Planning Conditions and Enforcement
- Meeting of Neighbourhoods and Environment Scrutiny Committee, Wednesday, 5th February, 2020 2.00 pm (Item 12.)
Report of the Strategic Director Development
Members have asked for a report which provides information relating to a number of planning related matters principally around the use and enforcement of planning conditions. This includes reference to conditions involving trees and open space.
Information has also been requested on how the Planning Service works with the Highway Authority and Social Providers. This includes with regards to the Highway Authority issues relating to construction management and our social providers through their development activity.
The Committee considered the report of the Strategic Director Development that provided information requested relating to a number of planning related matters principally around the use and enforcement of planning conditions.

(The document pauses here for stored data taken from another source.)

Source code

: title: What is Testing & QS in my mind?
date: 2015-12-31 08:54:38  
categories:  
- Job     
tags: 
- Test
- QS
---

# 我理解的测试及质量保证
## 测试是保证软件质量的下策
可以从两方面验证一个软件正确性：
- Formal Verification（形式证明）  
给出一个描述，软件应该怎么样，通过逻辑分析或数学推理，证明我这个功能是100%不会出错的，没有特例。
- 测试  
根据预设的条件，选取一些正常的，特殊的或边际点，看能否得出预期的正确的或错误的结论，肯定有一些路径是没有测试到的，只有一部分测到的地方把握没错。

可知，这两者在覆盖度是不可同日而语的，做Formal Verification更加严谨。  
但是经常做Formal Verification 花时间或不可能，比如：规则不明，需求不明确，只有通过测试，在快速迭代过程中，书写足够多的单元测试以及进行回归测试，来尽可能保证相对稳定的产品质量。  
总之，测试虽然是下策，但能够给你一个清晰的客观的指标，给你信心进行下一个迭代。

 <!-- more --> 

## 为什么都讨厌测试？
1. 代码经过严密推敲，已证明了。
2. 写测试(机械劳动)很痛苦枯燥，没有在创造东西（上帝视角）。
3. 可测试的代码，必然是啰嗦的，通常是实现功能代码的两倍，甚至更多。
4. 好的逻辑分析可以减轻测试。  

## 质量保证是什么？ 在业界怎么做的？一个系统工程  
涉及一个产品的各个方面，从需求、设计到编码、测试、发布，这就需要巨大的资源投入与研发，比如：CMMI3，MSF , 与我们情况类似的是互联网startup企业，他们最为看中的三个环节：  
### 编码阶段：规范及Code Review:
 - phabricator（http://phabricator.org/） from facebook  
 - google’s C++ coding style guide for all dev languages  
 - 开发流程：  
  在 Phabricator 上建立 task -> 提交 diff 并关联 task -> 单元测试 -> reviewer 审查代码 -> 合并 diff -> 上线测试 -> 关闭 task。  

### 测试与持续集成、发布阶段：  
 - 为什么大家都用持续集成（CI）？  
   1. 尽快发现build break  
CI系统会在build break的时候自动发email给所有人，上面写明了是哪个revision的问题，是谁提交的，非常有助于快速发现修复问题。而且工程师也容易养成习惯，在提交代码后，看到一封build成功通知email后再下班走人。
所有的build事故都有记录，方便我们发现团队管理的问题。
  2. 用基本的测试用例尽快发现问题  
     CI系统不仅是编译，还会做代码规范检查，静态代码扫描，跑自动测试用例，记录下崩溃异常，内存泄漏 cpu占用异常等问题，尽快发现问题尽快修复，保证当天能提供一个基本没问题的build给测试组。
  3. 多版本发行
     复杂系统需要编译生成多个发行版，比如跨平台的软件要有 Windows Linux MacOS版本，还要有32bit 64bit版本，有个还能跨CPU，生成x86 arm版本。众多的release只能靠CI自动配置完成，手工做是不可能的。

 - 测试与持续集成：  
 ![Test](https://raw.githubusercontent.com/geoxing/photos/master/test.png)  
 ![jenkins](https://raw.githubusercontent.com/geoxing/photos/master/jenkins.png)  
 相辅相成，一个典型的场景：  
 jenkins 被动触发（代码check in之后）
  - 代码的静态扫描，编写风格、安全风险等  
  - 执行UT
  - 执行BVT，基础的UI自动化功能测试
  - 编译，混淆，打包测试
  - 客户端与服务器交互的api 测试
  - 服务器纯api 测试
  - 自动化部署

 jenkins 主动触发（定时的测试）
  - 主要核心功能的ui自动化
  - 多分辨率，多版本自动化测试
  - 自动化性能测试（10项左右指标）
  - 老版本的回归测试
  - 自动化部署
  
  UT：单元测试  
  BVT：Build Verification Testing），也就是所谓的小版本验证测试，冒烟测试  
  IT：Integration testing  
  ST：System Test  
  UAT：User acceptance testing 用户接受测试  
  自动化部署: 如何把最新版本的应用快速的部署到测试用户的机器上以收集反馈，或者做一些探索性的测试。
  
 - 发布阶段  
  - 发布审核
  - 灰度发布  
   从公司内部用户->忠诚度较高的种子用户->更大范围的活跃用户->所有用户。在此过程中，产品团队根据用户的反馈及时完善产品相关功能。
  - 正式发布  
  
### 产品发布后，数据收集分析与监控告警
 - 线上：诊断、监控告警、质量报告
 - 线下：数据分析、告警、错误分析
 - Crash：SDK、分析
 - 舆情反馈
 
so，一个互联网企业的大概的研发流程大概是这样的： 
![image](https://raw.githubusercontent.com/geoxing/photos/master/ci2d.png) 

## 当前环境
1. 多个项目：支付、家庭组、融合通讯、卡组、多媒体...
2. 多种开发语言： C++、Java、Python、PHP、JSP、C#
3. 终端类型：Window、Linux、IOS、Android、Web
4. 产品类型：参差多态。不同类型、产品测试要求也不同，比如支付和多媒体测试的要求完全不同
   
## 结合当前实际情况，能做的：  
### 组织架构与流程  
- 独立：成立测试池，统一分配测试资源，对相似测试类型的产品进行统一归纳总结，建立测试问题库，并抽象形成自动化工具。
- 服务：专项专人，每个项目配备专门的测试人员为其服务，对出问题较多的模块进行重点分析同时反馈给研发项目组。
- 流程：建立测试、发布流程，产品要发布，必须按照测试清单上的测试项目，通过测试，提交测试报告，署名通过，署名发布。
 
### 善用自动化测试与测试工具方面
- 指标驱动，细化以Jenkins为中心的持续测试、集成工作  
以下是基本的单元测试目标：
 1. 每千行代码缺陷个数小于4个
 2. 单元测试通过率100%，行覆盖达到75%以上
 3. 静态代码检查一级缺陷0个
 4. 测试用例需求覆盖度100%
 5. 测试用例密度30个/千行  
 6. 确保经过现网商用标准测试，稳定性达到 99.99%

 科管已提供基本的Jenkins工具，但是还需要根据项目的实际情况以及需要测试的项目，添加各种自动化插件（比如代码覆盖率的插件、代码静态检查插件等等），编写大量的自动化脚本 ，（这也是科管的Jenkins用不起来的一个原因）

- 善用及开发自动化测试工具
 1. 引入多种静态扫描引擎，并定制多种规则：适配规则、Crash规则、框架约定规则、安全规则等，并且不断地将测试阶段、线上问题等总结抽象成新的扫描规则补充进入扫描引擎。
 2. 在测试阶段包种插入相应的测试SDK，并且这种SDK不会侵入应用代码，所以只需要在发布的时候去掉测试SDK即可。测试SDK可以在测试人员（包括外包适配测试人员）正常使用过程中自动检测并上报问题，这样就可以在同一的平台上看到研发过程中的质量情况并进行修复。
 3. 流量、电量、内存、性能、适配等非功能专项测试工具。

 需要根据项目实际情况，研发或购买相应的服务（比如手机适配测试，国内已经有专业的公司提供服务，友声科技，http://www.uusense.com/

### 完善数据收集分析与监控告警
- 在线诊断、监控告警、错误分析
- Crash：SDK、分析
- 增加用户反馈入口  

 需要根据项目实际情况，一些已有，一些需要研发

The Director of Planning, Building Control and Licensing referred to the main points and themes within the report which included: -
· Information on planning conditions;
· The approach to enforcement action, including case studies;
· The monitoring of developments, including case studies;
· Data on the number of complaints investigated by the compliance team in the last 5 years;
· Conditions involving trees and open space, including case studies;
· Information on the number of complaints received specifically in relation to trees;
· Information on how the Planning Service worked with the Highway Authority and Social Providers; and
· A summary of the legal framework within which the planning system must operate.

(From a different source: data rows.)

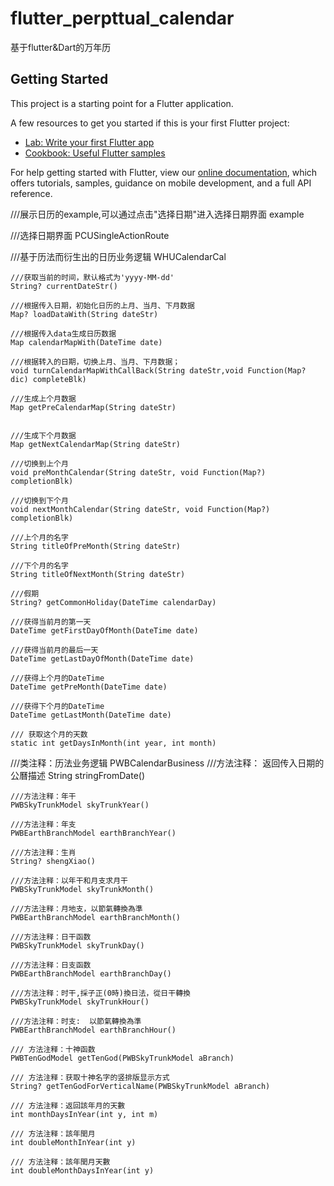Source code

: # flutter_perpttual_calendar

基于flutter&Dart的万年历

## Getting Started

This project is a starting point for a Flutter application.

A few resources to get you started if this is your first Flutter project:

- [Lab: Write your first Flutter app](https://flutter.dev/docs/get-started/codelab)
- [Cookbook: Useful Flutter samples](https://flutter.dev/docs/cookbook)

For help getting started with Flutter, view our
[online documentation](https://flutter.dev/docs), which offers tutorials,
samples, guidance on mobile development, and a full API reference.

///展示日历的example,可以通过点击"选择日期"进入选择日期界面
example

///选择日期界面
PCUSingleActionRoute

///基于历法而衍生出的日历业务逻辑
WHUCalendarCal

    ///获取当前的时间，默认格式为'yyyy-MM-dd'
    String? currentDateStr()

    ///根据传入日期，初始化日历的上月、当月、下月数据
    Map? loadDataWith(String dateStr)

    ///根据传入data生成日历数据
    Map calendarMapWith(DateTime date)

    ///根据转入的日期，切换上月、当月、下月数据；
    void turnCalendarMapWithCallBack(String dateStr,void Function(Map? dic) completeBlk)

    ///生成上个月数据
    Map getPreCalendarMap(String dateStr)


    ///生成下个月数据
    Map getNextCalendarMap(String dateStr)

    ///切换到上个月
    void preMonthCalendar(String dateStr, void Function(Map?) completionBlk)

    ///切换到下个月
    void nextMonthCalendar(String dateStr, void Function(Map?) completionBlk)

    ///上个月的名字
    String titleOfPreMonth(String dateStr)

    ///下个月的名字
    String titleOfNextMonth(String dateStr)

    ///假期
    String? getCommonHoliday(DateTime calendarDay)

    ///获得当前月的第一天
    DateTime getFirstDayOfMonth(DateTime date)

    ///获得当前月的最后一天
    DateTime getLastDayOfMonth(DateTime date)

    ///获得上个月的DateTime
    DateTime getPreMonth(DateTime date)

    ///获得下个月的DateTime
    DateTime getLastMonth(DateTime date)

    /// 获取这个月的天数
    static int getDaysInMonth(int year, int month)

///类注释：历法业务逻辑
PWBCalendarBusiness
    ///方法注释： 返回传入日期的公曆描述
    String stringFromDate()

    ///方法注释：年干
    PWBSkyTrunkModel skyTrunkYear()

    ///方法注释：年支
    PWBEarthBranchModel earthBranchYear()

    ///方法注释：生肖
    String? shengXiao()

    ///方法注释：以年干和月支求月干
    PWBSkyTrunkModel skyTrunkMonth()

    ///方法注释：月地支，以節氣轉換為準
    PWBEarthBranchModel earthBranchMonth()

    ///方法注释：日干函数
    PWBSkyTrunkModel skyTrunkDay()

    ///方法注释：日支函数
    PWBEarthBranchModel earthBranchDay()

    ///方法注释：时干,採子正(0時)換日法，從日干轉換
    PWBSkyTrunkModel skyTrunkHour()

    ///方法注释：时支:  以節氣轉換為準
    PWBEarthBranchModel earthBranchHour()

    /// 方法注释：十神函数
    PWBTenGodModel getTenGod(PWBSkyTrunkModel aBranch)

    /// 方法注释：获取十神名字的竖排版显示方式
    String? getTenGodForVerticalName(PWBSkyTrunkModel aBranch)

    /// 方法注释：返回該年月的天數
    int monthDaysInYear(int y, int m)

    /// 方法注释：該年閏月
    int doubleMonthInYear(int y)

    /// 方法注释：該年閏月天數
    int doubleMonthDaysInYear(int y)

Some of the key points that arose from the Committee’s discussions were: -
· Information was sought in regard to who complaints, especially relating to construction should be directed to;
· Noting the low number of complaints relating to trees and commenting that these were relatively low;
· Further information was requested in relation to the work undertaken with housing providers and the importance of keeping local Members informed of developments;
· Consideration needed to be given to the impact of developments on residents and neighbourhoods, in particular the ability to deliver neighbourhood services such as bin collection; footpath closure and appropriate signage;
· Further information was sought on enforcement and the criteria applied to the public interest test;
· Did the city receive any compensation for road closures incurred as a result of private developments;
· What was the response to developers not complying with, or requesting removal of conditions, particularly in regarding to landscaping and green space;
· Members stated that information relating to planning being available in conservation areas, including proving information to local estate agents.
The Director of Planning, Building Control and Licensing acknowledged the comment regarding the surprisingly low number of complaints relating to trees and confirmed that these were accurate. She stated that the Planning Department worked with social housing providers at all levels during development and acknowledged that dialogue with local Members had not always been consistent and this would be addressed.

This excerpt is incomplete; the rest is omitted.